Inflation has been the main topic of 2022, with the geo-political conflicts and post-pandemic events driving the stock market to a problematic low. Last year saw many stocks hit new lows, with countries experiencing extreme inflation.
However, European assets have shown some resilience in the new year by pushing for highs three days in a row in the new year. These developments come from investor optimism and signs of easing inflation as the energy crisis lessens its effect on the economy.
European Stock Market
The Stoxx 600 index, which represents the performance of 600 major European companies listed on stock exchanges, has risen 1% on Wednesday and is up 3.3% since Sunday. The DAX and CAC, which represent the performance of companies listed on the stock exchanges in Germany and France, respectively, have also seen significant gains on Wednesday.
The Financial Times Stock Exchange Index, which represents the performance of companies listed on the stock exchange in London, has also gained more than 0.3%. These increases in stock market indices may indicate positive performance for the companies.
According to The National Institute of Statistics in France, inflation has dropped 6% since December 2022 and 6.5% since November 2022. However, the consumer price inflation rate means that, on average, the prices of goods and services bought by consumers increased in December.

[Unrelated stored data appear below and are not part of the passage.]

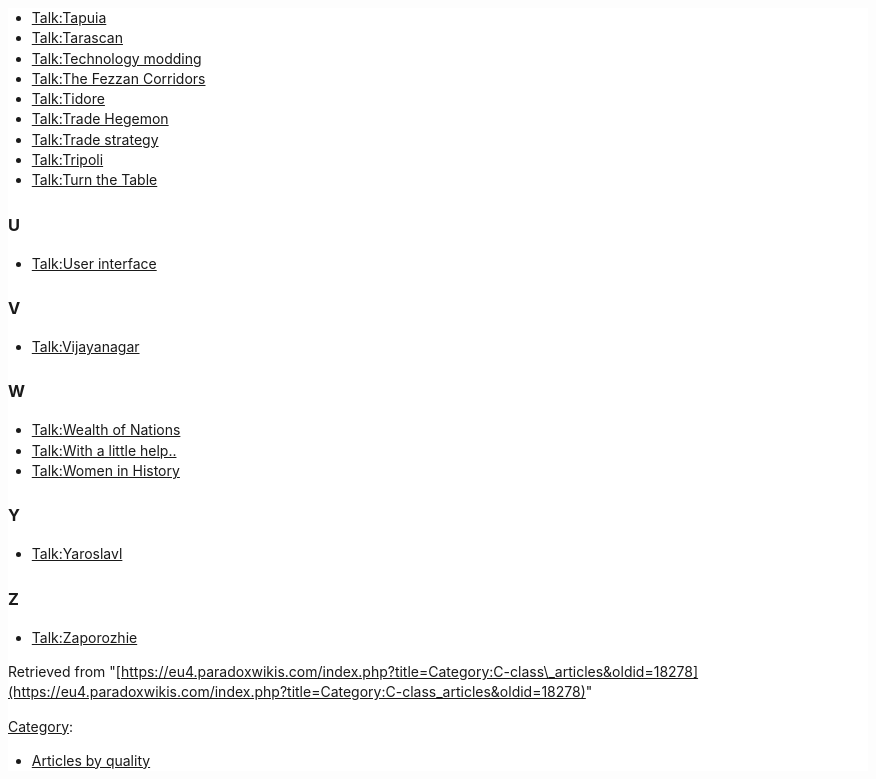 *   [Talk:Tapuia](/Talk:Tapuia "Talk:Tapuia")
*   [Talk:Tarascan](/Talk:Tarascan "Talk:Tarascan")
*   [Talk:Technology modding](/Talk:Technology_modding "Talk:Technology modding")
*   [Talk:The Fezzan Corridors](/Talk:The_Fezzan_Corridors "Talk:The Fezzan Corridors")
*   [Talk:Tidore](/Talk:Tidore "Talk:Tidore")
*   [Talk:Trade Hegemon](/Talk:Trade_Hegemon "Talk:Trade Hegemon")
*   [Talk:Trade strategy](/Talk:Trade_strategy "Talk:Trade strategy")
*   [Talk:Tripoli](/Talk:Tripoli "Talk:Tripoli")
*   [Talk:Turn the Table](/Talk:Turn_the_Table "Talk:Turn the Table")

### U

*   [Talk:User interface](/Talk:User_interface "Talk:User interface")

### V

*   [Talk:Vijayanagar](/Talk:Vijayanagar "Talk:Vijayanagar")

### W

*   [Talk:Wealth of Nations](/Talk:Wealth_of_Nations "Talk:Wealth of Nations")
*   [Talk:With a little help..](/Talk:With_a_little_help.. "Talk:With a little help..")
*   [Talk:Women in History](/Talk:Women_in_History "Talk:Women in History")

### Y

*   [Talk:Yaroslavl](/Talk:Yaroslavl "Talk:Yaroslavl")

### Z

*   [Talk:Zaporozhie](/Talk:Zaporozhie "Talk:Zaporozhie")

Retrieved from "[https://eu4.paradoxwikis.com/index.php?title=Category:C-class\_articles&oldid=18278](https://eu4.paradoxwikis.com/index.php?title=Category:C-class_articles&oldid=18278)"

[Category](/Special:Categories "Special:Categories"):

*   [Articles by quality](/Category:Articles_by_quality "Category:Articles by quality")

A drop in the inflation rate can be good because the prices of goods and services are decreasing as rapidly. In addition, this dip can relieve consumers who may have had a rough time with the rising cost of living.
It is also a positive development for investors because it suggests that the economy is not overheating and that the central bank will not need to increase interest rates aggressively to keep inflation in check.
The US Stocks
The stock market in the United States had a slower start to the new year than Europe’s stock market. Despite a morning rally, the S&P 500 and Dow dropped while US futures were slightly up. The poor performance of tech stocks, as represented by the Nasdaq Composite being down 34% from last year, may be contributing to the slower start on Wall Street.
Energy Crisis on the Drop
This winter, Europe will likely have a sufficient supply of natural gas due to high storage levels and mild weather. This development has caused the price of natural gas futures to drop significantly.
European countries had been stockpiling natural gas in anticipation of a decrease in exports from Russia, their largest supplier. Despite earlier concerns, the risk of an energy shortage in Europe has diminished. However, Europe will need to refill its natural gas storage before the next heating season.